(Items from a data source)

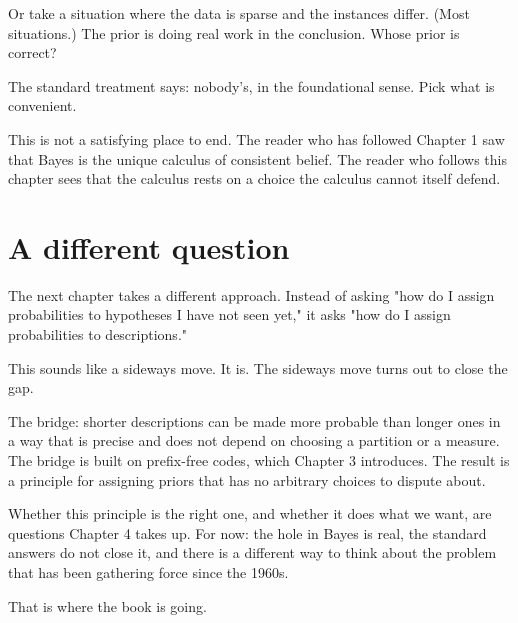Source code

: Or take a situation where the data is sparse and the instances differ. (Most situations.) The prior is doing real work in the conclusion. Whose prior is correct?

The standard treatment says: nobody's, in the foundational sense. Pick what is convenient.

This is not a satisfying place to end. The reader who has followed Chapter 1 saw that Bayes is the unique calculus of consistent belief. The reader who follows this chapter sees that the calculus rests on a choice the calculus cannot itself defend.

\section*{A different question}

The next chapter takes a different approach. Instead of asking "how do I assign probabilities to hypotheses I have not seen yet," it asks "how do I assign probabilities to descriptions."

This sounds like a sideways move. It is. The sideways move turns out to close the gap.

The bridge: shorter descriptions can be made more probable than longer ones in a way that is precise and does not depend on choosing a partition or a measure. The bridge is built on prefix-free codes, which Chapter 3 introduces. The result is a principle for assigning priors that has no arbitrary choices to dispute about.

Whether this principle is the right one, and whether it does what we want, are questions Chapter 4 takes up. For now: the hole in Bayes is real, the standard answers do not close it, and there is a different way to think about the problem that has been gathering force since the 1960s.

That is where the book is going.
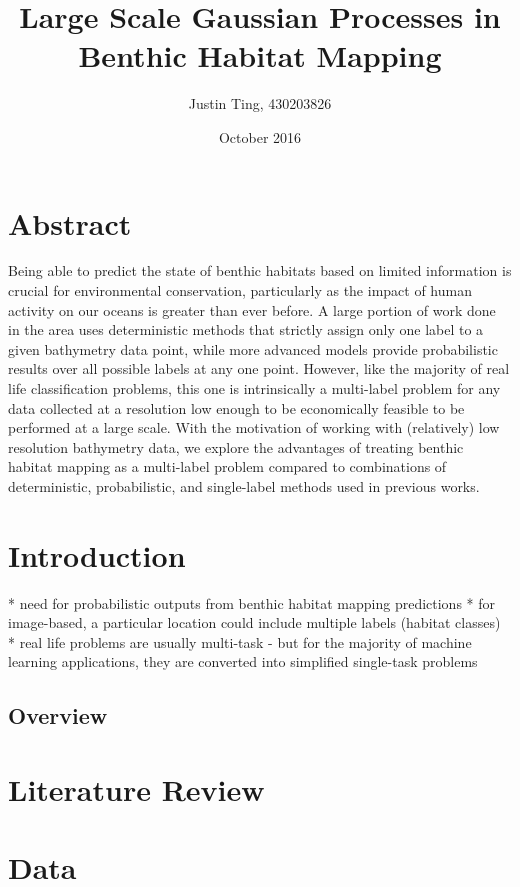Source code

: \documentclass[10pt,sts]{article}
\title{Large Scale Gaussian Processes in Benthic Habitat Mapping}
\author{Justin Ting, 430203826}
\date{October 2016}
\begin{document}
\maketitle

    \section{Abstract}
    Being able to predict the state of benthic habitats based on limited information is crucial for environmental conservation, particularly as the impact of human activity on our oceans is greater than ever before. A large portion of work done in the area uses deterministic methods that strictly assign only one label to a given bathymetry data point, while more advanced models provide probabilistic results over all possible labels at any one point. However, like the majority of real life classification problems, this one is intrinsically a multi-label problem for any data collected at a resolution low enough to be economically feasible to be performed at a large scale. With the motivation of working with (relatively) low resolution bathymetry data, we explore the advantages of treating benthic habitat mapping as a multi-label problem compared to combinations of deterministic, probabilistic, and single-label methods used in previous works.

    \section{Introduction}
    * need for probabilistic outputs from benthic habitat mapping predictions
    * for image-based, a particular location could include multiple labels (habitat classes)
    * real life problems are usually multi-task - but for the majority of machine learning applications, they are converted into simplified single-task problems

    \subsection{Overview}

    \section{Literature Review}

    \section{Data}
\end{document}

• **WORK TO COMPLETE**
All that should be written out is the stretch of lines above between the one holding "The next chapter" and the one holding "This sounds like", inclusive, exactly as given.

• **RESULT OF THIS TASK**
The next chapter takes a different approach. Instead of asking "how do I assign probabilities to hypotheses I have not seen yet," it asks "how do I assign probabilities to descriptions."

This sounds like a sideways move. It is. The sideways move turns out to close the gap.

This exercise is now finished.